Use of prolonged IV antibiotics to treat infective endocarditis is outdated, and oral step-down therapy has been shown to be at least as effective.
Oral step-down antibiotic therapy is at least as effective as intravenous (IV)-only therapy for treating infective endocarditis (IE), according to a recent review.
The review, published in JAMA Internal Medicine, examined research that evaluated oral step-down therapy. Multiple studies found improved clinical cure and mortality rates, and none found the treatment to be inferior to IV-only treatment.
“There are extensive data to support the use of oral step-down antibiotic therapy for infective endocarditis, and no data to the contrary.
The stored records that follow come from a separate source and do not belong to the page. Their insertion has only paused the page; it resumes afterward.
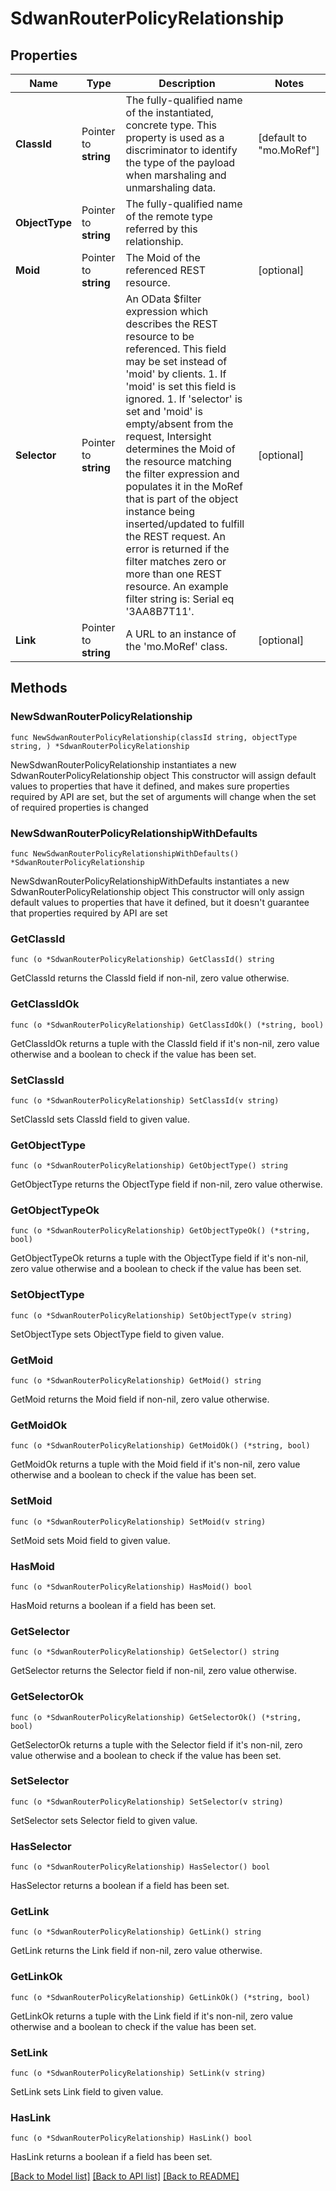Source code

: # SdwanRouterPolicyRelationship

## Properties

Name | Type | Description | Notes
------------ | ------------- | ------------- | -------------
**ClassId** | Pointer to **string** | The fully-qualified name of the instantiated, concrete type. This property is used as a discriminator to identify the type of the payload when marshaling and unmarshaling data. | [default to "mo.MoRef"]
**ObjectType** | Pointer to **string** | The fully-qualified name of the remote type referred by this relationship. | 
**Moid** | Pointer to **string** | The Moid of the referenced REST resource. | [optional] 
**Selector** | Pointer to **string** | An OData $filter expression which describes the REST resource to be referenced. This field may be set instead of &#39;moid&#39; by clients. 1. If &#39;moid&#39; is set this field is ignored. 1. If &#39;selector&#39; is set and &#39;moid&#39; is empty/absent from the request, Intersight determines the Moid of the resource matching the filter expression and populates it in the MoRef that is part of the object instance being inserted/updated to fulfill the REST request. An error is returned if the filter matches zero or more than one REST resource. An example filter string is: Serial eq &#39;3AA8B7T11&#39;. | [optional] 
**Link** | Pointer to **string** | A URL to an instance of the &#39;mo.MoRef&#39; class. | [optional] 

## Methods

### NewSdwanRouterPolicyRelationship

`func NewSdwanRouterPolicyRelationship(classId string, objectType string, ) *SdwanRouterPolicyRelationship`

NewSdwanRouterPolicyRelationship instantiates a new SdwanRouterPolicyRelationship object
This constructor will assign default values to properties that have it defined,
and makes sure properties required by API are set, but the set of arguments
will change when the set of required properties is changed

### NewSdwanRouterPolicyRelationshipWithDefaults

`func NewSdwanRouterPolicyRelationshipWithDefaults() *SdwanRouterPolicyRelationship`

NewSdwanRouterPolicyRelationshipWithDefaults instantiates a new SdwanRouterPolicyRelationship object
This constructor will only assign default values to properties that have it defined,
but it doesn't guarantee that properties required by API are set

### GetClassId

`func (o *SdwanRouterPolicyRelationship) GetClassId() string`

GetClassId returns the ClassId field if non-nil, zero value otherwise.

### GetClassIdOk

`func (o *SdwanRouterPolicyRelationship) GetClassIdOk() (*string, bool)`

GetClassIdOk returns a tuple with the ClassId field if it's non-nil, zero value otherwise
and a boolean to check if the value has been set.

### SetClassId

`func (o *SdwanRouterPolicyRelationship) SetClassId(v string)`

SetClassId sets ClassId field to given value.


### GetObjectType

`func (o *SdwanRouterPolicyRelationship) GetObjectType() string`

GetObjectType returns the ObjectType field if non-nil, zero value otherwise.

### GetObjectTypeOk

`func (o *SdwanRouterPolicyRelationship) GetObjectTypeOk() (*string, bool)`

GetObjectTypeOk returns a tuple with the ObjectType field if it's non-nil, zero value otherwise
and a boolean to check if the value has been set.

### SetObjectType

`func (o *SdwanRouterPolicyRelationship) SetObjectType(v string)`

SetObjectType sets ObjectType field to given value.


### GetMoid

`func (o *SdwanRouterPolicyRelationship) GetMoid() string`

GetMoid returns the Moid field if non-nil, zero value otherwise.

### GetMoidOk

`func (o *SdwanRouterPolicyRelationship) GetMoidOk() (*string, bool)`

GetMoidOk returns a tuple with the Moid field if it's non-nil, zero value otherwise
and a boolean to check if the value has been set.

### SetMoid

`func (o *SdwanRouterPolicyRelationship) SetMoid(v string)`

SetMoid sets Moid field to given value.

### HasMoid

`func (o *SdwanRouterPolicyRelationship) HasMoid() bool`

HasMoid returns a boolean if a field has been set.

### GetSelector

`func (o *SdwanRouterPolicyRelationship) GetSelector() string`

GetSelector returns the Selector field if non-nil, zero value otherwise.

### GetSelectorOk

`func (o *SdwanRouterPolicyRelationship) GetSelectorOk() (*string, bool)`

GetSelectorOk returns a tuple with the Selector field if it's non-nil, zero value otherwise
and a boolean to check if the value has been set.

### SetSelector

`func (o *SdwanRouterPolicyRelationship) SetSelector(v string)`

SetSelector sets Selector field to given value.

### HasSelector

`func (o *SdwanRouterPolicyRelationship) HasSelector() bool`

HasSelector returns a boolean if a field has been set.

### GetLink

`func (o *SdwanRouterPolicyRelationship) GetLink() string`

GetLink returns the Link field if non-nil, zero value otherwise.

### GetLinkOk

`func (o *SdwanRouterPolicyRelationship) GetLinkOk() (*string, bool)`

GetLinkOk returns a tuple with the Link field if it's non-nil, zero value otherwise
and a boolean to check if the value has been set.

### SetLink

`func (o *SdwanRouterPolicyRelationship) SetLink(v string)`

SetLink sets Link field to given value.

### HasLink

`func (o *SdwanRouterPolicyRelationship) HasLink() bool`

HasLink returns a boolean if a field has been set.


[[Back to Model list]](../README.md#documentation-for-models) [[Back to API list]](../README.md#documentation-for-api-endpoints) [[Back to README]](../README.md)


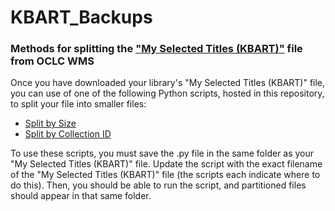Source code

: # KBART_Backups
### Methods for splitting the ["My Selected Titles (KBART)"](https://help.oclc.org/Metadata_Services/WorldShare_Collection_Manager/Knowledge_base_collections/Use_collection_data_with_other_services/Download_knowledge_base_data_for_a_third-party#My_Selected_Titles_(KBART)) file from OCLC WMS

Once you have downloaded your library's "My Selected Titles (KBART)" file, you can use of one of the following Python scripts, hosted in this repository, to split your file into smaller files:  
* [Split by Size](https://github.com/cpeco/KBART_Backups/blob/79465c4d4c39b733c9078a62da7199e686c9e4f2/KBART_Backup_Recovery_SplitBySize.py)
* [Split by Collection ID](https://github.com/cpeco/KBART_Backups/blob/79465c4d4c39b733c9078a62da7199e686c9e4f2/KBART_Backup_Recovery_SplitByCollection.py) 

To use these scripts, you must save the .py file in the same folder as your "My Selected Titles (KBART)" file. Update the script with the exact filename of the "My Selected Titles (KBART)" file (the scripts each indicate where to do this). Then, you should be able to run the script, and partitioned files should appear in that same folder.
It is time to incorporate routine use of oral antibiotic step-down therapy for selected patients,” Brad Spellberg, MD, FIDSA, FACP, chief medical officer at LAC+USC Medical Center, told Contagion®.
“The criteria for selecting those patients include: 1) Clinical stability; 2) Cleared bacteremia; 3) Absorb oral medications; 4) No psychosocial reasons to specifically prefer IV therapy; 5) A published oral regimen is available that has been shown to result in favorable outcomes and that is active against the causative bacteria.”
The review included 21 observational or quasi-experimental studies and 3 randomized clinical trials that examined the effectiveness of oral antibiotic treatment for IE.
Among the findings, 12 of the publications revealed cure rates of 77% to 100% for IE patients who received oral β-lactams, oral ciprofloxacin plus rifampin, or oral linezolid monotherapy regimens to treat traditional IE pathogens like streptococci, staphylococci, and enterococci.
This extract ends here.